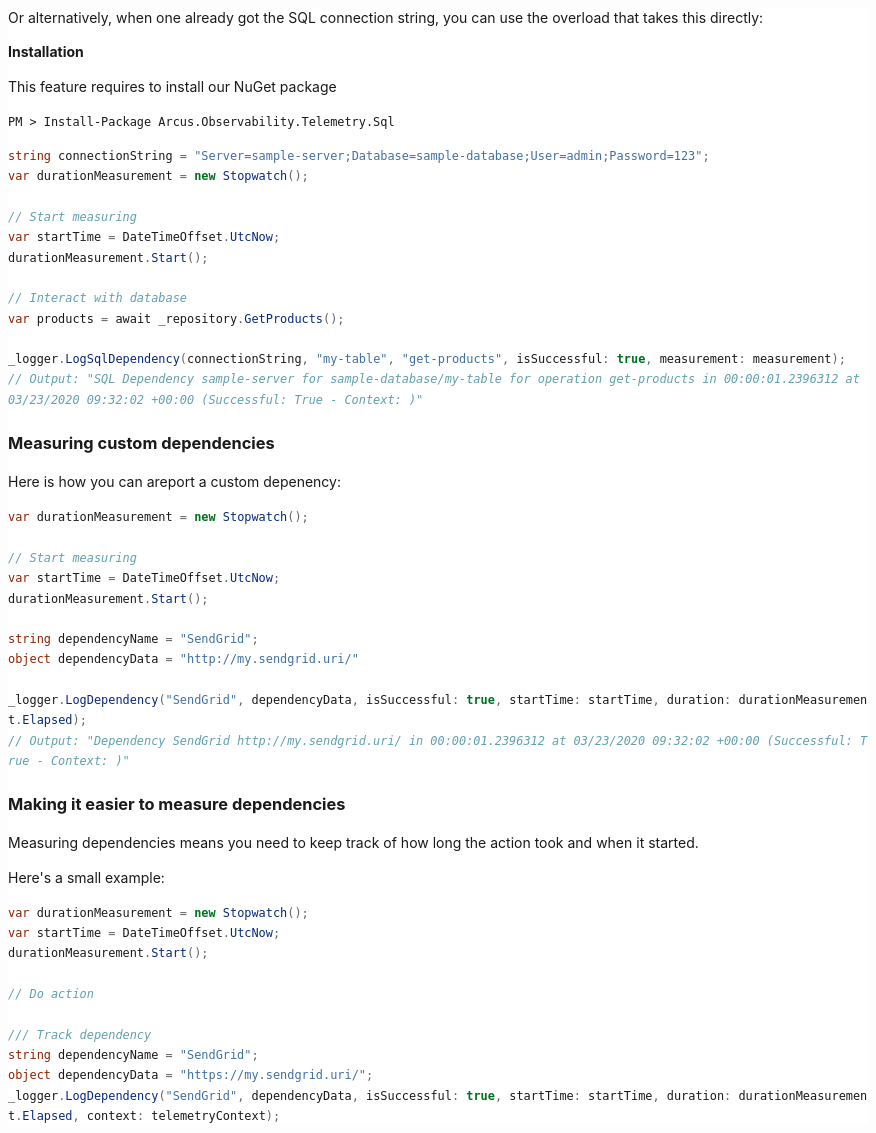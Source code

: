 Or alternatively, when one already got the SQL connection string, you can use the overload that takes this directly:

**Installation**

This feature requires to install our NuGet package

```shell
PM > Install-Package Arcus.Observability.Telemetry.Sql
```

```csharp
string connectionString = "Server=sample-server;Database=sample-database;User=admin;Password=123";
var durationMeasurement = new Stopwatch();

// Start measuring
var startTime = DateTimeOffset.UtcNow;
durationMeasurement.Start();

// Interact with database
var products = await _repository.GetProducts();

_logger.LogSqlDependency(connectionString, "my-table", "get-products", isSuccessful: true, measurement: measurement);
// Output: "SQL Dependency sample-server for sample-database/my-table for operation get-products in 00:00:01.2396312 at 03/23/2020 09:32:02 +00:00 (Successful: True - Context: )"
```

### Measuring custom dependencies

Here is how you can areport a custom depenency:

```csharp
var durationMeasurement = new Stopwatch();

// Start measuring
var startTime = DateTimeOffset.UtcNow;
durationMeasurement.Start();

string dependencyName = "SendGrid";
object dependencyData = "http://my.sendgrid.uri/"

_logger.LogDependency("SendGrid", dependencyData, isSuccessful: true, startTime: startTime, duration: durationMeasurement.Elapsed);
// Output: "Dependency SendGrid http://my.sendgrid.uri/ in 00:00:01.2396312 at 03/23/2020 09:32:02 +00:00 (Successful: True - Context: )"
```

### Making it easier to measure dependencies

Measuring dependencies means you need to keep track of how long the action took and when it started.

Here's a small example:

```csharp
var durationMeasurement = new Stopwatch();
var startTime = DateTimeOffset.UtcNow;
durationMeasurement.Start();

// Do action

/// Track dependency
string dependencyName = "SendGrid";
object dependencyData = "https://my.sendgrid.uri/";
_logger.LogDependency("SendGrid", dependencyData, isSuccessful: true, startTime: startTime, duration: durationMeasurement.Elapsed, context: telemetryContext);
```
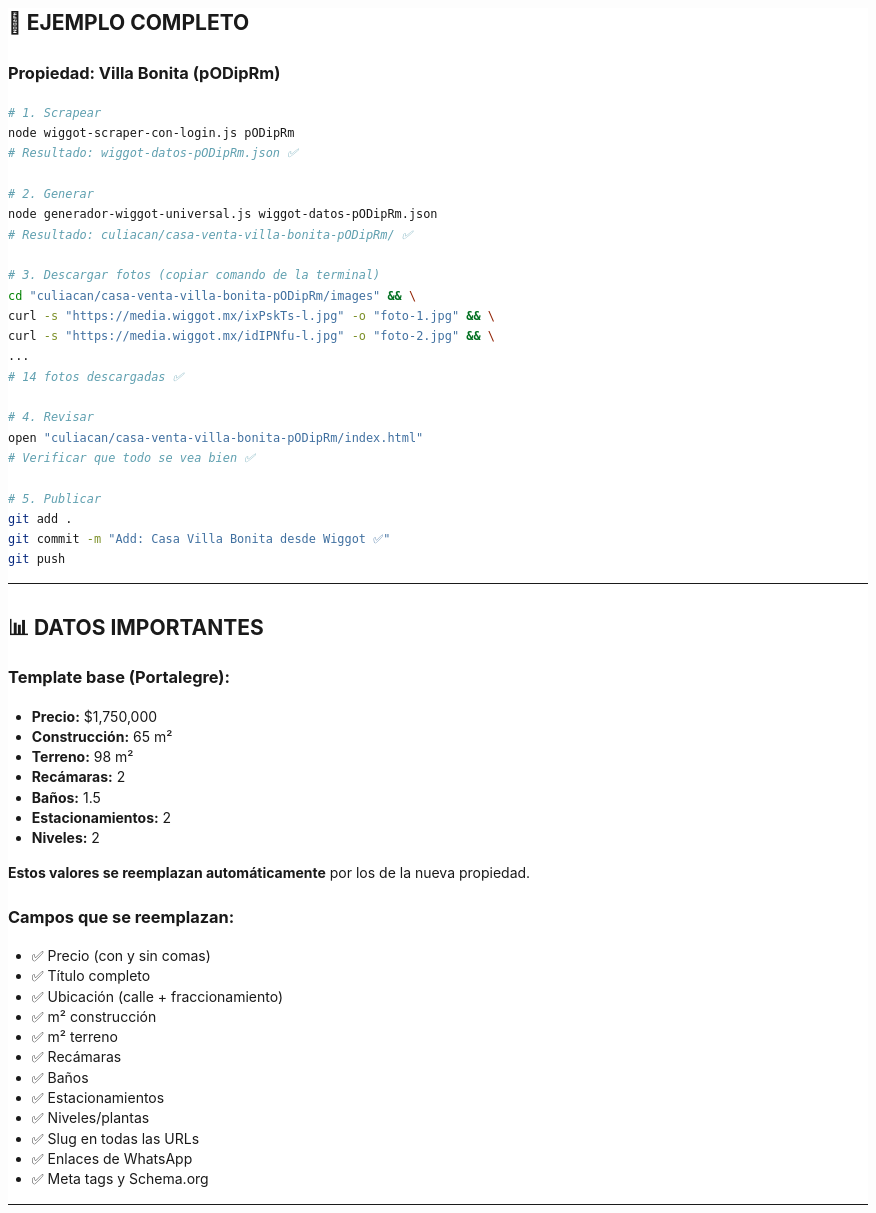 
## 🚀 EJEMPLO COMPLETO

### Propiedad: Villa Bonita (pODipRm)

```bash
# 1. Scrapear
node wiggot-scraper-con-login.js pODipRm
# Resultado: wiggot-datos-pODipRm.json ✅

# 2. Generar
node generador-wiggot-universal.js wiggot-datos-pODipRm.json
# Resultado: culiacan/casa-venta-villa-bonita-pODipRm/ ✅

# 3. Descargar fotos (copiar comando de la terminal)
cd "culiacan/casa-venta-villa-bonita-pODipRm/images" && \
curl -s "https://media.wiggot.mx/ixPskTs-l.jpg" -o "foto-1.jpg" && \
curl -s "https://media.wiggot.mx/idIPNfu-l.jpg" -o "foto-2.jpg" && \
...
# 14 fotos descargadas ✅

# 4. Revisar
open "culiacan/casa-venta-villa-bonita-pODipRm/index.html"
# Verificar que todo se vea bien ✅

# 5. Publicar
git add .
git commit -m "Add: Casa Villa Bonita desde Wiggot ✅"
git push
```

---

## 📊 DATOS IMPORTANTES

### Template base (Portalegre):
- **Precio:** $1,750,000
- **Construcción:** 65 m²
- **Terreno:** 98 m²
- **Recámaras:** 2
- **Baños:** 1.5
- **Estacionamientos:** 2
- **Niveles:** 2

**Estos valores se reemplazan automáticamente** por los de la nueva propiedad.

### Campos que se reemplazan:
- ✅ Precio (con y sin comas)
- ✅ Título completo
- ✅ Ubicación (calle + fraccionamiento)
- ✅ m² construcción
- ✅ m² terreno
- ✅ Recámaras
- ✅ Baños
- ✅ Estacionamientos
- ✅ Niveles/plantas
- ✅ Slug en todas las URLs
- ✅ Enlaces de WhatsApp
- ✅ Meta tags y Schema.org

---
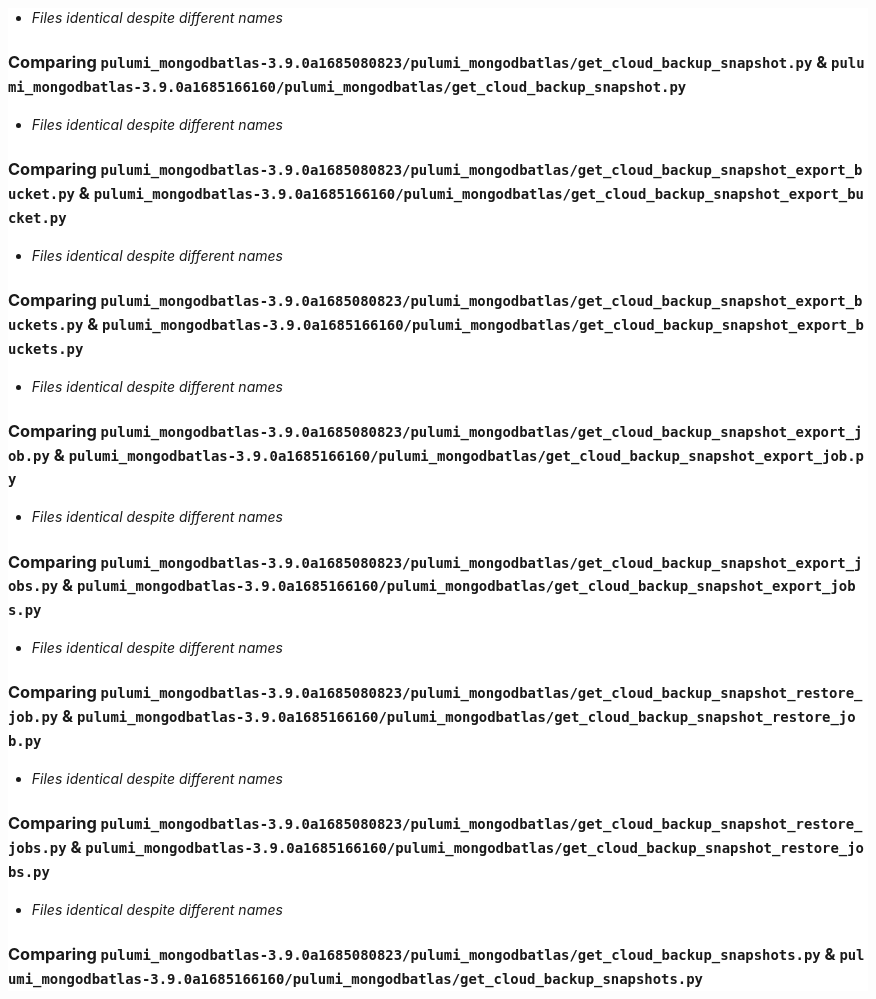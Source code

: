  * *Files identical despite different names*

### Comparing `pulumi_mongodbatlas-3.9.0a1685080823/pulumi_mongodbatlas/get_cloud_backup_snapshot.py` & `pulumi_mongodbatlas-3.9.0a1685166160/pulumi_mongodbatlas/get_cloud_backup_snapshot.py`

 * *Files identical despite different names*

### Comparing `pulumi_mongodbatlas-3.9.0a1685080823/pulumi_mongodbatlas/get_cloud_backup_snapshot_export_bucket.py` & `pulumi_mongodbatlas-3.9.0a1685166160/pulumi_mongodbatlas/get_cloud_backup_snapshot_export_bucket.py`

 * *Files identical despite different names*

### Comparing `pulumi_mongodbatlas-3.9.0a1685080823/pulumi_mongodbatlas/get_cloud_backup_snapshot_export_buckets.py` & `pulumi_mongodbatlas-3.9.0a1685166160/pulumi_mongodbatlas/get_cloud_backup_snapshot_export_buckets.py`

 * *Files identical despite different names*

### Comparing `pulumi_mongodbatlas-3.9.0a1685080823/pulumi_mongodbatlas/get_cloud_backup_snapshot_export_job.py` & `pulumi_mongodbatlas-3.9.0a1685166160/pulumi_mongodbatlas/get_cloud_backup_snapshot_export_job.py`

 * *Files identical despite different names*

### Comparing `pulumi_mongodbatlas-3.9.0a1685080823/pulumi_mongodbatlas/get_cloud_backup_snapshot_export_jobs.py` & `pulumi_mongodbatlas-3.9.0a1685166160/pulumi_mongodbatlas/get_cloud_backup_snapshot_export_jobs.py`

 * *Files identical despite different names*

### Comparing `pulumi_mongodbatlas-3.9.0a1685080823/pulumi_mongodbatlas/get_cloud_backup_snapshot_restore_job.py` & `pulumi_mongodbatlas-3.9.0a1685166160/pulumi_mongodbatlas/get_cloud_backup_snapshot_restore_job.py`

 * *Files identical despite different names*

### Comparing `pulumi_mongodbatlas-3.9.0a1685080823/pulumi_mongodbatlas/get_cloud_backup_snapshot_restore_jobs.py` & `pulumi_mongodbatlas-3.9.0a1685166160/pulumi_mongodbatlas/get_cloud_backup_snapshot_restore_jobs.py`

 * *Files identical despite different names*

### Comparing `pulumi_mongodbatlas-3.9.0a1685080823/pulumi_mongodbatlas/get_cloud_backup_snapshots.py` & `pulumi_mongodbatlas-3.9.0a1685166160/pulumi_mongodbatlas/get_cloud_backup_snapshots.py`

To do =>
Find every line in the records above that contains the word "object", and copy each one.

Response for this exercise =>
object dependencyData = "http://my.sendgrid.uri/"
object dependencyData = "https://my.sendgrid.uri/";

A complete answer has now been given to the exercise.